> [About this exercise]: Print every one of the records verbatim, omitting nothing.

(Collected data)
☆ ☆ ☆ ☆ ☆ ☆ ☆

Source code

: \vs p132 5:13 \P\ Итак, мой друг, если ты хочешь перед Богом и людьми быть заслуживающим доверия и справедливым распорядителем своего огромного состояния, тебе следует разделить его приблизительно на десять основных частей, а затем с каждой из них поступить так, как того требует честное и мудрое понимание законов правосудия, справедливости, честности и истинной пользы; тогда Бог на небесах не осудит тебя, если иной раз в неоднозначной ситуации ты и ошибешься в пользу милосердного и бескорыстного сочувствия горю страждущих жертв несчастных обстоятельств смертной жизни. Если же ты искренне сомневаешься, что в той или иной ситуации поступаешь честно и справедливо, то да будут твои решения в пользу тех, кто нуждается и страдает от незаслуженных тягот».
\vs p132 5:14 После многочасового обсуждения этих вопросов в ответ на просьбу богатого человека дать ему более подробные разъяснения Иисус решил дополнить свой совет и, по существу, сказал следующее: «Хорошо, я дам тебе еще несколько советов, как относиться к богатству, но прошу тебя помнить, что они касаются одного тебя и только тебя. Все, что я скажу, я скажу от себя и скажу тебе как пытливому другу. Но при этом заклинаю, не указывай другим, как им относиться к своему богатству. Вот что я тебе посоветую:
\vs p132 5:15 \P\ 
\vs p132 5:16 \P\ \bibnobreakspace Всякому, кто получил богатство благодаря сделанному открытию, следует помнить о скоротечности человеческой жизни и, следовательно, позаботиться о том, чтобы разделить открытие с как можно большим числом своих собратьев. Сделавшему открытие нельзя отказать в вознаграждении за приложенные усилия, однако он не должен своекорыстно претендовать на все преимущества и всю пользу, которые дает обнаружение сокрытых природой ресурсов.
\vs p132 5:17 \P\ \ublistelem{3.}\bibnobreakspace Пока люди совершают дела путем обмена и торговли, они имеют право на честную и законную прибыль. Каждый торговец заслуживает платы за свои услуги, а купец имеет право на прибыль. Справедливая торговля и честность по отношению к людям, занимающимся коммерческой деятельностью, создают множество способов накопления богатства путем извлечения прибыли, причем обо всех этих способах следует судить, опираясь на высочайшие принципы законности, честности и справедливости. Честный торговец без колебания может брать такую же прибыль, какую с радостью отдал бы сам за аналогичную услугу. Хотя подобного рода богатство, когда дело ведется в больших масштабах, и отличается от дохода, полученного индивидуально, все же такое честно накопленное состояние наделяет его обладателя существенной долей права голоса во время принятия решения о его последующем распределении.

☆ ☆ ☆ ☆ ☆ ☆ ☆

> [Output below]:
Source code

: \vs p132 5:13 \P\ Итак, мой друг, если ты хочешь перед Богом и людьми быть заслуживающим доверия и справедливым распорядителем своего огромного состояния, тебе следует разделить его приблизительно на десять основных частей, а затем с каждой из них поступить так, как того требует честное и мудрое понимание законов правосудия, справедливости, честности и истинной пользы; тогда Бог на небесах не осудит тебя, если иной раз в неоднозначной ситуации ты и ошибешься в пользу милосердного и бескорыстного сочувствия горю страждущих жертв несчастных обстоятельств смертной жизни. Если же ты искренне сомневаешься, что в той или иной ситуации поступаешь честно и справедливо, то да будут твои решения в пользу тех, кто нуждается и страдает от незаслуженных тягот».
\vs p132 5:14 После многочасового обсуждения этих вопросов в ответ на просьбу богатого человека дать ему более подробные разъяснения Иисус решил дополнить свой совет и, по существу, сказал следующее: «Хорошо, я дам тебе еще несколько советов, как относиться к богатству, но прошу тебя помнить, что они касаются одного тебя и только тебя. Все, что я скажу, я скажу от себя и скажу тебе как пытливому другу. Но при этом заклинаю, не указывай другим, как им относиться к своему богатству. Вот что я тебе посоветую:
\vs p132 5:15 \P\ 
\vs p132 5:16 \P\ \bibnobreakspace Всякому, кто получил богатство благодаря сделанному открытию, следует помнить о скоротечности человеческой жизни и, следовательно, позаботиться о том, чтобы разделить открытие с как можно большим числом своих собратьев. Сделавшему открытие нельзя отказать в вознаграждении за приложенные усилия, однако он не должен своекорыстно претендовать на все преимущества и всю пользу, которые дает обнаружение сокрытых природой ресурсов.
\vs p132 5:17 \P\ \ublistelem{3.}\bibnobreakspace Пока люди совершают дела путем обмена и торговли, они имеют право на честную и законную прибыль. Каждый торговец заслуживает платы за свои услуги, а купец имеет право на прибыль. Справедливая торговля и честность по отношению к людям, занимающимся коммерческой деятельностью, создают множество способов накопления богатства путем извлечения прибыли, причем обо всех этих способах следует судить, опираясь на высочайшие принципы законности, честности и справедливости. Честный торговец без колебания может брать такую же прибыль, какую с радостью отдал бы сам за аналогичную услугу. Хотя подобного рода богатство, когда дело ведется в больших масштабах, и отличается от дохода, полученного индивидуально, все же такое честно накопленное состояние наделяет его обладателя существенной долей права голоса во время принятия решения о его последующем распределении.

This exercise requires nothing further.